[RELIABILITY] How to build a top performing operations team?

Daniel Moldovan
DevOps Dudes
Published in
5 min readAug 10, 2021
Image showing Bear Grylls pointing with his finger. Text in the top of the image states “when the operations team is overloaded so you mak everyone part of you operations team”. Text in the bottom of the image states “Improvise. Adapt. Overcome.”

You build a great product. You offer it as a service. You define quality and performance Service Level Agreements (SLA) for your clients.

And now you need to operate it. To ensure when things break, issues are fixed as quickly as possible. To ensure that your service is properly scaled for expected traffic patterns. Basically, to ensure the service is up and provides the best client experience.

You start looking through how to build a great team to operate your product. You know about operations. You have a team of SysAdmin roles maintaining your current IT infrastructure containing code repositories, LDAP servers, etc. You read about Site Reliability Engineering. You read about DevOps.

But what is everyone really talking about? Is there really any difference between what operations teams used to do and what reliability engineering teams do? Basically, what should your operations team do?

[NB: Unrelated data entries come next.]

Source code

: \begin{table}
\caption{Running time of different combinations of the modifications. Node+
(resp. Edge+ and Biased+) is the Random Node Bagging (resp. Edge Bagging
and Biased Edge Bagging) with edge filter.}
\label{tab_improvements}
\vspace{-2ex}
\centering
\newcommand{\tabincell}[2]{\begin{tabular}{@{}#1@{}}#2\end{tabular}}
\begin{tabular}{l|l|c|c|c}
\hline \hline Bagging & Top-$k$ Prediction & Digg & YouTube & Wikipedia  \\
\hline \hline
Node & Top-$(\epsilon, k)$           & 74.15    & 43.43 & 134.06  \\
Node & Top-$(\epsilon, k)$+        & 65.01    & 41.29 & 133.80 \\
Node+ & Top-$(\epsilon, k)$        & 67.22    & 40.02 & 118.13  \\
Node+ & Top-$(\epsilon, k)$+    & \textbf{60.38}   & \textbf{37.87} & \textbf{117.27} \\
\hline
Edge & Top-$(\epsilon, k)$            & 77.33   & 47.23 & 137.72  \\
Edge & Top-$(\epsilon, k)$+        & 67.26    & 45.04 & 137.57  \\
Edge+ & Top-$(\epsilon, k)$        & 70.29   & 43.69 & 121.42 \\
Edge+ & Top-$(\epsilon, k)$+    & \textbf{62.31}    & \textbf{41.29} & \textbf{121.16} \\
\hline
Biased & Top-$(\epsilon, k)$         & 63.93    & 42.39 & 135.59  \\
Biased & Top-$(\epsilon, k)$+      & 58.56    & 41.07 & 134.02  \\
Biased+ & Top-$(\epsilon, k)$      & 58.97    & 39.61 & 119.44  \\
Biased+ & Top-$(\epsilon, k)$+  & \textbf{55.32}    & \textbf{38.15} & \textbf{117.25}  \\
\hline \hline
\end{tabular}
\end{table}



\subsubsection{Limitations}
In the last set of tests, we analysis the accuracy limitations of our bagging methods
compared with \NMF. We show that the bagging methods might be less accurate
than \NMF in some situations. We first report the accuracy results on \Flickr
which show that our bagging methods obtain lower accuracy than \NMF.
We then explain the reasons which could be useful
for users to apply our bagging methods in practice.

Strategy 1: Build an infrastructure-oriented team concerned with infrastructure health

  • Ensure the team is concerned with maintaining and ensuring the infrastructure is up and running. The relationship between infrastructure and business should be indirect and unspecified. If the infrastructure is up, then everything is assumed to be ok. Ignore the application running on top of the infrastructure. Wonder why clients complain to you about bad experience, when the infrastructure is running within parameters.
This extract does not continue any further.